Diversos parlamentares também participaram da discussão. Dentre os participantes, estava a deputada Maria del Carmen (PT), que enfatizou a necessidade de tratar com dignidade pessoas em situação de rua. “Estamos aqui para somar, para fortalecer esse cuidado com essas pessoas”. Segundo o deputado Hilton Coelho (Psol), é preciso dar voz e vez a essas pessoas, que muitas vezes são invisibilizadas. “Elas vivem na rua tentando sobreviver, e muitas vezes esquecem até de sua cidadania. A nossa ajuda é no sentido de dizer que elas têm o mesmo direito que eu tenho a saúde, educação”. A deputada Fátima Nunes (PT) frisou a importância de ofertar serviços de capacitação a essas pessoas.
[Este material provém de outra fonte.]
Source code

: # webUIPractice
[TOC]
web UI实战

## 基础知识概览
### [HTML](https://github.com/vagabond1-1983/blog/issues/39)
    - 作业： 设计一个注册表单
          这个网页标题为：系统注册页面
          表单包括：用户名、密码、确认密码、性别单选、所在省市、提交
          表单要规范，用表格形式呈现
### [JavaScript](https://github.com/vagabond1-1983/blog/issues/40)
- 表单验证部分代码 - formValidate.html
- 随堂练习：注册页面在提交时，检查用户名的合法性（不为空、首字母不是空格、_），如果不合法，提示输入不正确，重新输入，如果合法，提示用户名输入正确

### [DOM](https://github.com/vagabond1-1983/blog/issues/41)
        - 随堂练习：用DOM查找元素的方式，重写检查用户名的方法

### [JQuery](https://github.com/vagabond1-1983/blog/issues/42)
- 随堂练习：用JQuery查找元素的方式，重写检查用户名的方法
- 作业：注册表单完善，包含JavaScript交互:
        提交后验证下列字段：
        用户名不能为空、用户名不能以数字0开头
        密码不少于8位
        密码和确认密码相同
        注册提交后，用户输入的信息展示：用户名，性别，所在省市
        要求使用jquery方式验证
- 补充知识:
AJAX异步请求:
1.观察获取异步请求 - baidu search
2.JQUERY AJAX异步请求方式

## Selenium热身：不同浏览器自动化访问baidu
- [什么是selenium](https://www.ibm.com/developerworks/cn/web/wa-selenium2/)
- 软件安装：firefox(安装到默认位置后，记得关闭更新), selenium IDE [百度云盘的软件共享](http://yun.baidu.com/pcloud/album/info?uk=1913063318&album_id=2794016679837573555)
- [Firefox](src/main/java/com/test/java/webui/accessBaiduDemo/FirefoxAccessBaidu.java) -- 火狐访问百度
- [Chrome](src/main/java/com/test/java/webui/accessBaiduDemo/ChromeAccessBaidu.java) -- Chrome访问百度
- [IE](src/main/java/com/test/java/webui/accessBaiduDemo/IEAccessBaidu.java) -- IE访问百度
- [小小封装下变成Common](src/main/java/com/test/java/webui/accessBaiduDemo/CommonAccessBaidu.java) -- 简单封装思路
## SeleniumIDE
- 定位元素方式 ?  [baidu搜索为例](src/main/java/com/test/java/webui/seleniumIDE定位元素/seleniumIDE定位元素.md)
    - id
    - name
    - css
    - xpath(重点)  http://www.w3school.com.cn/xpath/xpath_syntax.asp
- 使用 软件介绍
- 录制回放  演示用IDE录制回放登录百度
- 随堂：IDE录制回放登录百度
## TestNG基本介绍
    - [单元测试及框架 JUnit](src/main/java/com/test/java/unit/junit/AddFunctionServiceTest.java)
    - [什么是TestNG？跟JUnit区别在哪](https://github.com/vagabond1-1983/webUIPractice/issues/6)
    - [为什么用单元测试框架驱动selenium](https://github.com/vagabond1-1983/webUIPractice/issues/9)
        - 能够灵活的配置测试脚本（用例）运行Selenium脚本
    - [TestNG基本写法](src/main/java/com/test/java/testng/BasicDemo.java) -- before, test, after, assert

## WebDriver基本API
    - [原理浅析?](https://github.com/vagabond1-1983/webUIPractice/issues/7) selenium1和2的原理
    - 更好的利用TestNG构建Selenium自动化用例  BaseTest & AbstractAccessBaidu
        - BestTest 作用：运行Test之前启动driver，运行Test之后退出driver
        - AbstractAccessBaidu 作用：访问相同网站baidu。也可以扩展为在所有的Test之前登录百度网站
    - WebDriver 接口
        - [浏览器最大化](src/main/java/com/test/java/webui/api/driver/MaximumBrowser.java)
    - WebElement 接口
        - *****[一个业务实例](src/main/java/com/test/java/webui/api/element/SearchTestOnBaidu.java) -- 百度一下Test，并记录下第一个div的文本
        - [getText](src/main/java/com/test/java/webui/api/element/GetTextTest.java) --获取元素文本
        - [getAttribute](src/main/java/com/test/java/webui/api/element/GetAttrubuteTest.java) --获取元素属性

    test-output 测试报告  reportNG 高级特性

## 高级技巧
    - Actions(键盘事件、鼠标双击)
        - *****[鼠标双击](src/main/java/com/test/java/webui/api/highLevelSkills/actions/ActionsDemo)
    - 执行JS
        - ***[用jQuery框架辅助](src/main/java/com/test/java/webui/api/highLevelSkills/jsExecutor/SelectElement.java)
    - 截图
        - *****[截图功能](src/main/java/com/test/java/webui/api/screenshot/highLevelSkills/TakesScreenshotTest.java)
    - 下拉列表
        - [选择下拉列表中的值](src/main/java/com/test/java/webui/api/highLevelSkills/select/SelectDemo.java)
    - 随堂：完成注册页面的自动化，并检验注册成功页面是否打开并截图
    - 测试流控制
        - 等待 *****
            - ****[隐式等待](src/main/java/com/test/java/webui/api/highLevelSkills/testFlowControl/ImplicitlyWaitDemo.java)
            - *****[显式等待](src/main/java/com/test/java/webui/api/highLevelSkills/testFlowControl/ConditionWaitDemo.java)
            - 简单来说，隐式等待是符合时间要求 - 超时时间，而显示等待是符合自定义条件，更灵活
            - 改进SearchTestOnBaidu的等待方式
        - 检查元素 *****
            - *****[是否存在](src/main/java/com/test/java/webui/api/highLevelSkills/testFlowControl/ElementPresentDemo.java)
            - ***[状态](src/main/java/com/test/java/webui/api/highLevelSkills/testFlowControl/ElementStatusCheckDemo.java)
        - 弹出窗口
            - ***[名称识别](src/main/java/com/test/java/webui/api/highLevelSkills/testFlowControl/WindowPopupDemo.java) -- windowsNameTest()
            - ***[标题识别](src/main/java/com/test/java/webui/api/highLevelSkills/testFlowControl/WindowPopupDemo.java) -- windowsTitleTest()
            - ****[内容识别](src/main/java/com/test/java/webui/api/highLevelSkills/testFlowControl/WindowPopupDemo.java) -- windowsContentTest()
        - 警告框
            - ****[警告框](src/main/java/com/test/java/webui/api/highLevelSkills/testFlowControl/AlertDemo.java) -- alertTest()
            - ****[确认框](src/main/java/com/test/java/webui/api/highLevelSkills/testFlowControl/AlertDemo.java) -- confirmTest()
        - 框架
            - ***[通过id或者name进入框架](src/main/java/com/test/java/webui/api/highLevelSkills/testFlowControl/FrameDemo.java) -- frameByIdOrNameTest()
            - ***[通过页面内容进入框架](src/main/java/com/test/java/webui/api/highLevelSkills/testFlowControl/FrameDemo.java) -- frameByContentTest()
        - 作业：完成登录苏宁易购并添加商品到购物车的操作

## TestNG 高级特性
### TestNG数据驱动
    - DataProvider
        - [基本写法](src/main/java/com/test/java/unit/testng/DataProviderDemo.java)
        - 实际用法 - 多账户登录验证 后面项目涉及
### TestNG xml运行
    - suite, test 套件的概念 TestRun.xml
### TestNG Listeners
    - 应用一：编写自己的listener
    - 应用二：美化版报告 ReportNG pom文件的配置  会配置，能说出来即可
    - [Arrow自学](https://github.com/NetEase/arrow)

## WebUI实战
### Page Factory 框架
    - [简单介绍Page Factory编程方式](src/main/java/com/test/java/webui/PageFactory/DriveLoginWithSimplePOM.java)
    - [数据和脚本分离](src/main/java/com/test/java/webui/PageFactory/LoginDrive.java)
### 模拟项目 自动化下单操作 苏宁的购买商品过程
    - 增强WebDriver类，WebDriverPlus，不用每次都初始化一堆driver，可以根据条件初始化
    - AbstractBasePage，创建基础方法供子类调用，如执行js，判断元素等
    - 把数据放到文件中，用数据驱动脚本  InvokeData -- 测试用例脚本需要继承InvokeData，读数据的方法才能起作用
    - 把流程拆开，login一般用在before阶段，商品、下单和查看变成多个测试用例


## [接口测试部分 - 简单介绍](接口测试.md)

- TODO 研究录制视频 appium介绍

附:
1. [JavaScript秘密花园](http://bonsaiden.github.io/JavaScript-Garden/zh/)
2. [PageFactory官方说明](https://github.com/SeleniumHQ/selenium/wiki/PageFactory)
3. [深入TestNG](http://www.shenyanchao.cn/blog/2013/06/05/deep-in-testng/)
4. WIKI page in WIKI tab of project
Já o deputado Angelo Almeida (PSB), presidente da Comissão Especial para Avaliação dos Impactos da Pandemia da Covid-19, direcionou questionamentos sobre a pandemia, que aprofundou as mazelas socioeconômicas do Brasil e afetou, principalmente, pessoas em vulnerabilidade social e em situações de rua. O socialista questionou as doses do imunizante ao vírus prometidas pela Prefeitura de Salvador a essa população que teria sido de 7 mil e só foram apenas 2 mil. O deputado deve convidar o secretário de saúde do município de Salvador, Leo Prates, para que preste esclarecimentos sobre o destino dos imunizantes.
Suley Oliveira, do Movimento Nacional de População de Rua (MNPR), listou uma série de demandas formuladas por movimentos sociais ligados aos direitos das pessoas em situação de rua. Dentre os pedidos, estão a vacinação prioritária de pessoas idosas em situação de rua, ampliação dos beneficiários do aluguel social, criação de pontos de higienização e lavagem de roupas, além de uma garantia de renda mínima.
“Quero falar que a gente precisa de apoio. Não só por causa da pandemia, porque também sofremos outra pandemia, que é a da discriminação”, afirmou Oliveira. “Algumas instituições ainda não estão preparadas para ver essa população empoderada”.
A representante do Fórum Catadores de Rua, Annemone Santos, defendeu que a sociedade civil, iniciativa privada e governo precisam atuar juntos para promover melhorias. Ela também pediu mais atenção às necessidades da população em situação de rua por parte de todas as secretarias da Prefeitura de Salvador e do Governo do Estado.
Contexto
Conforme definição da Secretaria Nacional de Assistência Social, a população em situação de rua se caracteriza por ser um grupo populacional diverso, composto por pessoas com diferentes realidades, mas que têm em comum a condição de pobreza absoluta, vínculos interrompidos ou fragilizados e falta de habitação convencional regular, sendo compelidas a utilizar a rua como espaço de moradia e sustento, por caráter temporário ou de forma permanente. Já os catadores/as em situação de rua apresentam as mesmas características descritas acima, no entanto, esse grupo populacional utiliza a catação de materiais recicláveis como um dos meios de sobrevivência.
Um levantamento nacional feito pelo Instituto de Pesquisa Econômica Aplicada (Ipea) em março do ano passado localizou 222 mil brasileiros em situação de rua, mas o relatório divulgado em junho já ressaltava a tendência de crescimento. Embora não seja específico para pessoas sem moradia, em outubro de 2020, o Cadastro Único registrava 14 milhões de famílias em extrema pobreza, um acréscimo de 1,3 milhão sobre o número de janeiro de 2019.
Luta
O mês de agosto é dedicado à luta da população de rua em memória ao acontecimento conhecido como “Massacre da Sé”, em 2004, no qual sete pessoas foram assassinadas e oito ficaram gravemente feridas enquanto dormiam na região da Praça da Sé, capital paulista. Tal fato desencadeou o início da mobilização de grupos da população em situação de rua para construir o Movimento Nacional da População de Rua, em uma contínua luta pela garantia de direitos.